The government presently uses and publishes just a fraction of this powerful dataset. Yet, we know that supplementing existing short-term information with even a handful of these longer-term outcomes could provide educational institutions with valuable new insights.
Against this backdrop, Edge asked colleagues from the National Foundation for Educational Research (NFER) to undertake an independent analysis of the DfE’s LEO data. Their new report provides invaluable reflections on how the existing data could help construct useful, supportive information for schools and colleges based on the longer-term destinations of former students.
Due to the scope of the LEO dataset, researchers could only analyse destinations using certain economic measures – such as earnings and employment status – although we all believe that wider outcomes such as career satisfaction are equally important.

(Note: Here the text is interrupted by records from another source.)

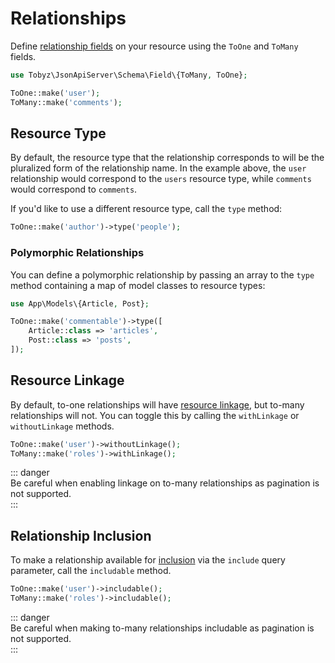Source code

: # Relationships

Define
[relationship fields](https://jsonapi.org/format/#document-resource-object-relationships)
on your resource using the `ToOne` and `ToMany` fields.

```php
use Tobyz\JsonApiServer\Schema\Field\{ToMany, ToOne};

ToOne::make('user');
ToMany::make('comments');
```

## Resource Type

By default, the resource type that the relationship corresponds to will be the
pluralized form of the relationship name. In the example above, the `user`
relationship would correspond to the `users` resource type, while `comments`
would correspond to `comments`.

If you'd like to use a different resource type, call the `type` method:

```php
ToOne::make('author')->type('people');
```

### Polymorphic Relationships

You can define a polymorphic relationship by passing an array to the `type`
method containing a map of model classes to resource types:

```php
use App\Models\{Article, Post};

ToOne::make('commentable')->type([
    Article::class => 'articles',
    Post::class => 'posts',
]);
```

## Resource Linkage

By default, to-one relationships will have
[resource linkage](https://jsonapi.org/format/#document-resource-object-linkage),
but to-many relationships will not. You can toggle this by calling the
`withLinkage` or `withoutLinkage` methods.

```php
ToOne::make('user')->withoutLinkage();
ToMany::make('roles')->withLinkage();
```

::: danger  
Be careful when enabling linkage on to-many relationships as pagination is not
supported.  
:::

## Relationship Inclusion

To make a relationship available for
[inclusion](https://jsonapi.org/format/#fetching-includes) via the `include`
query parameter, call the `includable` method.

```php
ToOne::make('user')->includable();
ToMany::make('roles')->includable();
```

::: danger  
Be careful when making to-many relationships includable as pagination is not
supported.  
:::
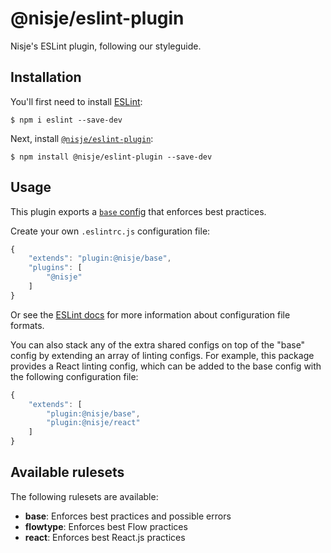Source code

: # @nisje/eslint-plugin
Nisje's ESLint plugin, following our styleguide.

## Installation
You'll first need to install [ESLint](http://eslint.org):

```
$ npm i eslint --save-dev
```

Next, install [`@nisje/eslint-plugin`](https://github.com/nisje/styleguide-javascript/tree/master/packages/eslint-plugin):

```
$ npm install @nisje/eslint-plugin --save-dev
```

## Usage
This plugin exports a [`base` config](index.js) that enforces best practices.

Create your own `.eslintrc.js` configuration file:

```js
{
	"extends": "plugin:@nisje/base",
	"plugins": [
		"@nisje"
	]
}
```

Or see the [ESLint docs](http://eslint.org/docs/user-guide/configuring.html#configuration-file-formats) for more information about configuration file formats.

You can also stack any of the extra shared configs on top of the "base" config by extending an array of linting configs. For example, this package provides a React linting config, which can be added to the base config with the following configuration file:

```js
{
	"extends": [
		"plugin:@nisje/base",
		"plugin:@nisje/react"
	]
}
```

## Available rulesets
The following rulesets are available:

*   **base**: Enforces best practices and possible errors
*   **flowtype**: Enforces best Flow practices
*   **react**: Enforces best React.js practices
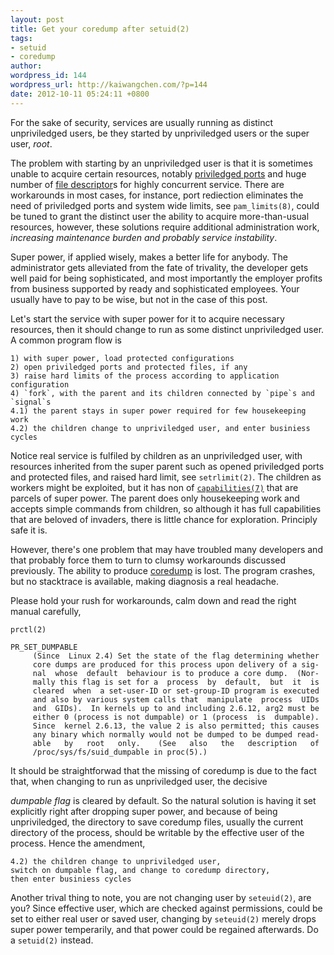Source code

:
 ```yaml
---
layout: post
title: Get your coredump after setuid(2)
tags:
- setuid
- coredump
author:
wordpress_id: 144
wordpress_url: http://kaiwangchen.com/?p=144
date: 2012-10-11 05:24:11 +0800
---
```


For the sake of security, services are usually running as distinct unpriviledged users, be they started by unpriviledged users or the super user, *root*. 

The problem with starting by an unpriviledged user is that it is sometimes unable to acquire certain resources, notably [priviledged ports][1] and huge number of [file descriptor][2]s for highly concurrent service. There are workarounds in most cases, for instance, port rediection eliminates the need of priviledged ports and system wide limits, see `pam_limits(8)`, could be tuned to grant the distinct user the ability to acquire more-than-usual resources, however, these solutions require additional administration work, *increasing maintenance burden and probably service instability*. 

Super power, if applied wisely, makes a better life for anybody. <!--more-->The administrator gets alleviated from the fate of trivality, the developer gets well paid for being sophisticated, and most importantly the employer profits from business supported by ready and sophisticated employees. Your usually have to pay to be wise, but not in the case of this post. 

Let's start the service with super power for it to acquire necessary resources, then it should change to run as some distinct unpriviledged user. A common program flow is 

    1) with super power, load protected configurations 
    2) open priviledged ports and protected files, if any 
    3) raise hard limits of the process according to application configuration 
    4) `fork`, with the parent and its children connected by `pipe`s and `signal`s 
    4.1) the parent stays in super power required for few housekeeping work 
    4.2) the children change to unpriviledged user, and enter businiess cycles

Notice real service is fulfiled by children as an unpriviledged user, with resources inherited from the super parent such as opened priviledged ports and protected files, and raised hard limit, see `setrlimit(2)`. The children as workers might be exploited, but it has non of [`capabilities(7)`][3] that are parcels of super power. The parent does only housekeeping work and accepts simple commands from children, so although it has full capabilities that are beloved of invaders, there is little chance for exploration. Principly safe it is. 

However, there's one problem that may have troubled many developers and that probably force them to turn to clumsy workarounds discussed previously. The ability to produce [coredump][4] is lost. The program crashes, but no stacktrace is available, making diagnosis a real headache. 

Please hold your rush for workarounds, calm down and read the right manual carefully, 

    prctl(2)
    
    PR_SET_DUMPABLE
         (Since  Linux 2.4) Set the state of the flag determining whether
         core dumps are produced for this process upon delivery of a sig-
         nal  whose  default  behaviour is to produce a core dump.  (Nor-
         mally this flag is set for a  process  by  default,  but  it  is
         cleared  when  a set-user-ID or set-group-ID program is executed
         and also by various system calls that  manipulate  process  UIDs
         and  GIDs).  In kernels up to and including 2.6.12, arg2 must be
         either 0 (process is not dumpable) or 1 (process  is  dumpable).
         Since  kernel 2.6.13, the value 2 is also permitted; this causes
         any binary which normally would not be dumped to be dumped read-
         able   by   root   only.    (See   also   the   description   of
         /proc/sys/fs/suid_dumpable in proc(5).)

It should be straightforwad that the missing of coredump is due to the fact that, when changing to run as unpriviledged user, the decisive 

*dumpable flag* is cleared by default. So the natural solution is having it set explicitly right after dropping super power, and because of being unpriviledged, the directory to save coredump files, usually the current directory of the process, should be writable by the effective user of the process. Hence the amendment,

    4.2) the children change to unpriviledged user, 
    switch on dumpable flag, and change to coredump directory,
    then enter businiess cycles

Another trival thing to note, you are not changing user by `seteuid(2)`, are you? Since effective user, which are checked against permissions, could be set to either real user or saved user, changing by `seteuid(2)` merely drops super power temperarily, and that power could be regained afterwards. Do a `setuid(2)` instead.

 [1]: http://en.wikipedia.org/wiki/TCP_and_UDP_port
 [2]: http://en.wikipedia.org/wiki/File_descriptor
 [3]: http://www.sevagas.com/IMG/pdf/exploiting_capabilities_the_dark_side.pdf
 [4]: http://en.wikipedia.org/wiki/Coredump
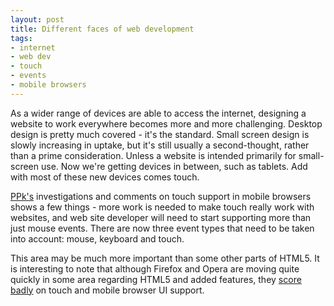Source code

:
 ```yaml
---
layout: post
title: Different faces of web development
tags:
- internet
- web dev
- touch
- events
- mobile browsers
---
```

<p>As a wider range of devices are able to access the internet, designing a website to work everywhere becomes more and more challenging. Desktop design is pretty much covered - it's the standard. Small screen design is slowly increasing in uptake, but it's still usually a second-thought, rather than a prime consideration. Unless a website is intended primarily for small-screen use. Now we're getting devices in between, such as tablets. Add with most of these new devices comes touch.</p>

<p><a href="http://www.quirksmode.org/blog/archives/2010/02/do_we_need_touc.html">PPk's</a> investigations and comments on touch support in mobile browsers shows a few things - more work is needed to make touch really work with websites, and web site developer will need to start supporting more than just mouse events. There are now three event types that need to be taken into account: mouse, keyboard and touch.</p>

<p>This area may be much more important than some other parts of HTML5. It is interesting to note that although Firefox and Opera are moving quite quickly in some area regarding HTML5 and added features, they <a href="http://www.quirksmode.org/m/touch.html">score badly</a> on touch and mobile browser UI support.</p>
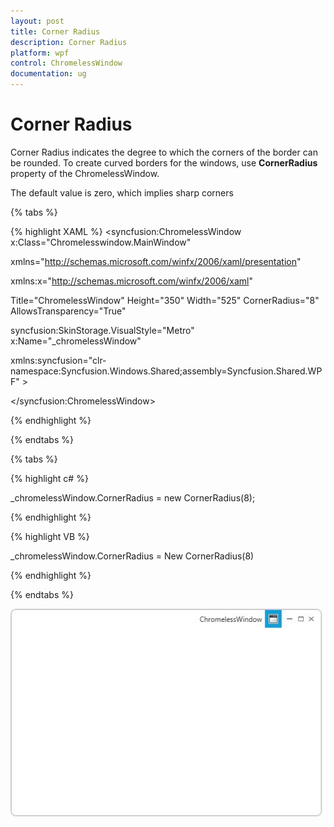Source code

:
 ```yaml
---
layout: post
title: Corner Radius
description: Corner Radius
platform: wpf
control: ChromelessWindow
documentation: ug
---
```

# Corner Radius

Corner Radius indicates the degree to which the corners of the border can be rounded. To create curved borders for the windows, use **CornerRadius** property of the ChromelessWindow.

The default value is zero, which implies sharp corners

{% tabs %}

{% highlight XAML %}
<syncfusion:ChromelessWindow x:Class="Chromelesswindow.MainWindow"

xmlns="http://schemas.microsoft.com/winfx/2006/xaml/presentation"

xmlns:x="http://schemas.microsoft.com/winfx/2006/xaml"

Title="ChromelessWindow" Height="350" Width="525"  CornerRadius="8"  AllowsTransparency="True" 

syncfusion:SkinStorage.VisualStyle="Metro" x:Name="_chromelessWindow"    

xmlns:syncfusion="clr-namespace:Syncfusion.Windows.Shared;assembly=Syncfusion.Shared.WPF"  >

</syncfusion:ChromelessWindow>



{% endhighlight %}

{% endtabs %}

{% tabs %}

{% highlight c# %}

_chromelessWindow.CornerRadius = new CornerRadius(8);

{% endhighlight %}

{% highlight VB %}

_chromelessWindow.CornerRadius = New CornerRadius(8)

{% endhighlight %}

{% endtabs %}

![C:/Users/Sugapriya.Mariappan/Desktop/chromelesswindow/cornerrad.png](Corner-Radius_images/Corner-Radius_img1.jpeg)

By tracking the trajectories of a 2003/04 cohort up to the age of 30, the report finds that most young people were not in sustained employment until their mid-20s. This has obvious implications for evaluating an institution’s outcomes based solely on young people’s activities in the year after completing their post 16 education.
The report also finds that young people’s progression pathways systematically differ based on their characteristics, abilities and background. For instance, young people who achieved five A*-C grades in their GCSEs were a third more likely to be in sustained employment (where sustained employment refers to being at least one day in each month of the year) and over five times less likely to be on benefits at age 25 compared to those who didn’t achieve these grades. Similarly, the report shows that young people from disadvantaged backgrounds (as measured by eligibility for free school meals) were less likely to be in a sustained employment or education destination at all ages up to 30 .
This is a small but powerful taste of the insights in the report, all from a limited dataset of economic measures. This research suggests that increased use of destination measures to inform school and college practice and government policy could be beneficial. And as data sources improve over time, future LEO data could provide institutions with increasingly nuanced information about their learner’s progression pathways.
In light of these findings, the report also notes that recent data developments can be used to identify the schools and colleges with young people most at risk of becoming Not in Education, Employment or Training (NEET). Using these data, the government could target transitional support at young people most-likely to require additional help to flourish, whether they choose to enter further education, higher education, training or employment.
More broadly, the report recommends improving the destination measures gathered and made available to schools and colleges at post-16. This would inform future practice and support young people to achieve better outcomes.
In the meantime, schools and colleges are now able to request historical data for their institution to learn lessons and gain insights that could help their institution improve its long-term outcomes. And while economic measures aren’t the only way to evaluate long-term success, they are a step in the right direction. Schools and colleges can request their data in a clear explanatory report from NFER by emailing destinations@nfer.ac.uk.
As the focus on this topic increases and new data sources become available, I am optimistic that both short- and long-term might one day become as commonplace in schools and colleges as exam results and league tables are today. It’s the only way to ensure bright futures for all young people, whatever their path, and not just for those with the highest grades.